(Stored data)
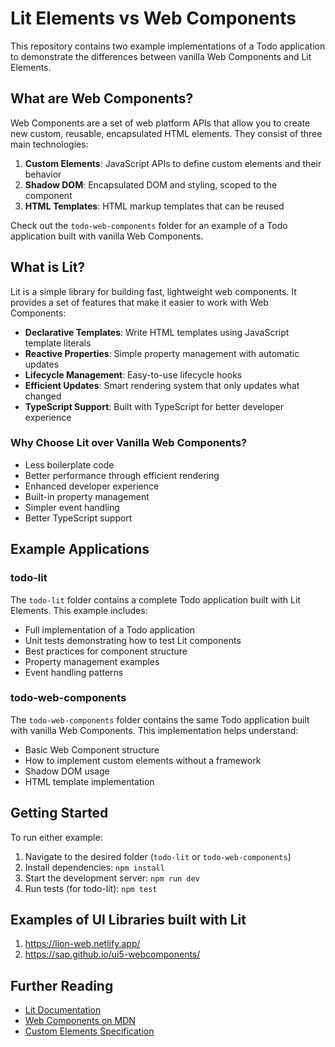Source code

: # Lit Elements vs Web Components

This repository contains two example implementations of a Todo application to demonstrate the differences between vanilla Web Components and Lit Elements.

## What are Web Components?

Web Components are a set of web platform APIs that allow you to create new custom, reusable, encapsulated HTML elements. They consist of three main technologies:

1. **Custom Elements**: JavaScript APIs to define custom elements and their behavior
2. **Shadow DOM**: Encapsulated DOM and styling, scoped to the component
3. **HTML Templates**: HTML markup templates that can be reused

Check out the `todo-web-components` folder for an example of a Todo application built with vanilla Web Components.

## What is Lit?

Lit is a simple library for building fast, lightweight web components. It provides a set of features that make it easier to work with Web Components:

- **Declarative Templates**: Write HTML templates using JavaScript template literals
- **Reactive Properties**: Simple property management with automatic updates
- **Lifecycle Management**: Easy-to-use lifecycle hooks
- **Efficient Updates**: Smart rendering system that only updates what changed
- **TypeScript Support**: Built with TypeScript for better developer experience

### Why Choose Lit over Vanilla Web Components?

- Less boilerplate code
- Better performance through efficient rendering
- Enhanced developer experience
- Built-in property management
- Simpler event handling
- Better TypeScript support

## Example Applications

### todo-lit

The `todo-lit` folder contains a complete Todo application built with Lit Elements. This example includes:

- Full implementation of a Todo application
- Unit tests demonstrating how to test Lit components
- Best practices for component structure
- Property management examples
- Event handling patterns

### todo-web-components

The `todo-web-components` folder contains the same Todo application built with vanilla Web Components. This implementation helps understand:

- Basic Web Component structure
- How to implement custom elements without a framework
- Shadow DOM usage
- HTML template implementation

## Getting Started

To run either example:

1. Navigate to the desired folder (`todo-lit` or `todo-web-components`)
2. Install dependencies: `npm install`
3. Start the development server: `npm run dev`
4. Run tests (for todo-lit): `npm test`


## Examples of UI Libraries built with Lit

1. https://lion-web.netlify.app/
2. https://sap.github.io/ui5-webcomponents/


## Further Reading

- [Lit Documentation](https://lit.dev/)
- [Web Components on MDN](https://developer.mozilla.org/en-US/docs/Web/Web_Components)
- [Custom Elements Specification](https://html.spec.whatwg.org/multipage/custom-elements.html) 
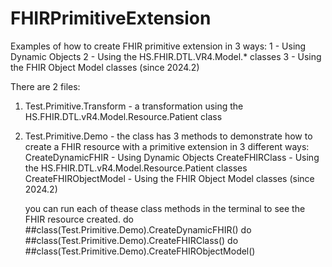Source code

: # FHIRPrimitiveExtension

Examples of how to create  FHIR primitive extension in 3 ways:
1 - Using Dynamic Objects
2 - Using the HS.FHIR.DTL.VR4.Model.* classes
3 - Using the FHIR Object Model classes (since 2024.2)

There are 2 files:
1. Test.Primitive.Transform - a transformation using the HS.FHIR.DTL.vR4.Model.Resource.Patient class
2. Test.Primitive.Demo - the class has 3 methods to demonstrate how to create a FHIR resource with a primitive extension in 3 different ways:
    CreateDynamicFHIR - Using Dynamic Objects
    CreateFHIRClass - Using the HS.FHIR.DTL.vR4.Model.Resource.Patient classes
    CreateFHIRObjectModel - Using the FHIR Object Model classes (since 2024.2)
    
    you can run each of thease class methods in the terminal to see the FHIR resource created.
    do ##class(Test.Primitive.Demo).CreateDynamicFHIR()
    do ##class(Test.Primitive.Demo).CreateFHIRClass()
    do ##class(Test.Primitive.Demo).CreateFHIRObjectModel()

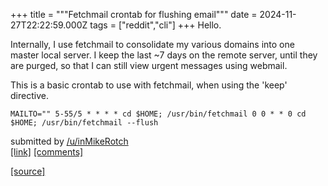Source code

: +++
title = """Fetchmail crontab for flushing email"""
date = 2024-11-27T22:22:59.000Z
tags = ["reddit","cli"]
+++
Hello.

Internally, I use fetchmail to consolidate my various domains into one master local server. I keep the last ~7 days on the remote server, until they are purged, so that I can still view urgent messages using webmail.

This is a basic crontab to use with fetchmail, when using the 'keep' directive.

    MAILTO="" 5-55/5 * * * * cd $HOME; /usr/bin/fetchmail 0 0 * * 0 cd $HOME; /usr/bin/fetchmail --flush 

submitted by [/u/inMikeRotch](https://www.reddit.com/user/inMikeRotch)  
[\[link\]](https://www.reddit.com/r/commandline/comments/1h1gp7e/fetchmail_crontab_for_flushing_email/) [\[comments\]](https://www.reddit.com/r/commandline/comments/1h1gp7e/fetchmail_crontab_for_flushing_email/)

[[source]](https://www.reddit.com/r/commandline/comments/1h1gp7e/fetchmail_crontab_for_flushing_email/)
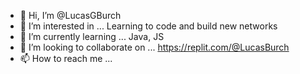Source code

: - 👋 Hi, I’m @LucasGBurch
- 👀 I’m interested in ... Learning to code and build new networks
- 🌱 I’m currently learning ... Java, JS
- 💞️ I’m looking to collaborate on ... https://replit.com/@LucasBurch
- 📫 How to reach me ...

<!---
LucasGBurch/LucasGBurch is a ✨ special ✨ repository because its `README.md` (this file) appears on your GitHub profile.
You can click the Preview link to take a look at your changes.
--->

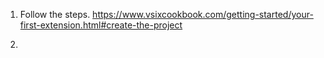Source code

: 
1. Follow the steps. https://www.vsixcookbook.com/getting-started/your-first-extension.html#create-the-project

2. 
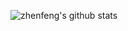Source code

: ![zhenfeng's github stats](https://github-readme-stats.vercel.app/api?username=zhenfeng-zhu&show_icons=true)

■ What is needed ■
In case the records contain pictures, keep those out and repeat the rest exactly.

■ Written response ■
Source code

: # Lit Elements vs Web Components

This repository contains two example implementations of a Todo application to demonstrate the differences between vanilla Web Components and Lit Elements.

## What are Web Components?

Web Components are a set of web platform APIs that allow you to create new custom, reusable, encapsulated HTML elements. They consist of three main technologies:

1. **Custom Elements**: JavaScript APIs to define custom elements and their behavior
2. **Shadow DOM**: Encapsulated DOM and styling, scoped to the component
3. **HTML Templates**: HTML markup templates that can be reused

Check out the `todo-web-components` folder for an example of a Todo application built with vanilla Web Components.

## What is Lit?

Lit is a simple library for building fast, lightweight web components. It provides a set of features that make it easier to work with Web Components:

- **Declarative Templates**: Write HTML templates using JavaScript template literals
- **Reactive Properties**: Simple property management with automatic updates
- **Lifecycle Management**: Easy-to-use lifecycle hooks
- **Efficient Updates**: Smart rendering system that only updates what changed
- **TypeScript Support**: Built with TypeScript for better developer experience

### Why Choose Lit over Vanilla Web Components?

- Less boilerplate code
- Better performance through efficient rendering
- Enhanced developer experience
- Built-in property management
- Simpler event handling
- Better TypeScript support

## Example Applications

### todo-lit

The `todo-lit` folder contains a complete Todo application built with Lit Elements. This example includes:

- Full implementation of a Todo application
- Unit tests demonstrating how to test Lit components
- Best practices for component structure
- Property management examples
- Event handling patterns

### todo-web-components

The `todo-web-components` folder contains the same Todo application built with vanilla Web Components. This implementation helps understand:

- Basic Web Component structure
- How to implement custom elements without a framework
- Shadow DOM usage
- HTML template implementation

## Getting Started

To run either example:

1. Navigate to the desired folder (`todo-lit` or `todo-web-components`)
2. Install dependencies: `npm install`
3. Start the development server: `npm run dev`
4. Run tests (for todo-lit): `npm test`


## Examples of UI Libraries built with Lit

1. https://lion-web.netlify.app/
2. https://sap.github.io/ui5-webcomponents/


## Further Reading

- [Lit Documentation](https://lit.dev/)
- [Web Components on MDN](https://developer.mozilla.org/en-US/docs/Web/Web_Components)
- [Custom Elements Specification](https://html.spec.whatwg.org/multipage/custom-elements.html) 
Source code

: # FHIRPrimitiveExtension

Examples of how to create  FHIR primitive extension in 3 ways:
1 - Using Dynamic Objects
2 - Using the HS.FHIR.DTL.VR4.Model.* classes
3 - Using the FHIR Object Model classes (since 2024.2)

There are 2 files:
1. Test.Primitive.Transform - a transformation using the HS.FHIR.DTL.vR4.Model.Resource.Patient class
2. Test.Primitive.Demo - the class has 3 methods to demonstrate how to create a FHIR resource with a primitive extension in 3 different ways:
    CreateDynamicFHIR - Using Dynamic Objects
    CreateFHIRClass - Using the HS.FHIR.DTL.vR4.Model.Resource.Patient classes
    CreateFHIRObjectModel - Using the FHIR Object Model classes (since 2024.2)
    
    you can run each of thease class methods in the terminal to see the FHIR resource created.
    do ##class(Test.Primitive.Demo).CreateDynamicFHIR()
    do ##class(Test.Primitive.Demo).CreateFHIRClass()
    do ##class(Test.Primitive.Demo).CreateFHIRObjectModel()

Source code

: +++
title = """Fetchmail crontab for flushing email"""
date = 2024-11-27T22:22:59.000Z
tags = ["reddit","cli"]
+++
Hello.

Internally, I use fetchmail to consolidate my various domains into one master local server. I keep the last ~7 days on the remote server, until they are purged, so that I can still view urgent messages using webmail.

This is a basic crontab to use with fetchmail, when using the 'keep' directive.

    MAILTO="" 5-55/5 * * * * cd $HOME; /usr/bin/fetchmail 0 0 * * 0 cd $HOME; /usr/bin/fetchmail --flush 

submitted by [/u/inMikeRotch](https://www.reddit.com/user/inMikeRotch)  
[\[link\]](https://www.reddit.com/r/commandline/comments/1h1gp7e/fetchmail_crontab_for_flushing_email/) [\[comments\]](https://www.reddit.com/r/commandline/comments/1h1gp7e/fetchmail_crontab_for_flushing_email/)

[[source]](https://www.reddit.com/r/commandline/comments/1h1gp7e/fetchmail_crontab_for_flushing_email/)
Source code

: - 👋 Hi, I’m @LucasGBurch
- 👀 I’m interested in ... Learning to code and build new networks
- 🌱 I’m currently learning ... Java, JS
- 💞️ I’m looking to collaborate on ... https://replit.com/@LucasBurch
- 📫 How to reach me ...

<!---
LucasGBurch/LucasGBurch is a ✨ special ✨ repository because its `README.md` (this file) appears on your GitHub profile.
You can click the Preview link to take a look at your changes.
--->

Source code

: 
1. Follow the steps. https://www.vsixcookbook.com/getting-started/your-first-extension.html#create-the-project

2. 
Source code

: ![zhenfeng's github stats](https://github-readme-stats.vercel.app/api?username=zhenfeng-zhu&show_icons=true)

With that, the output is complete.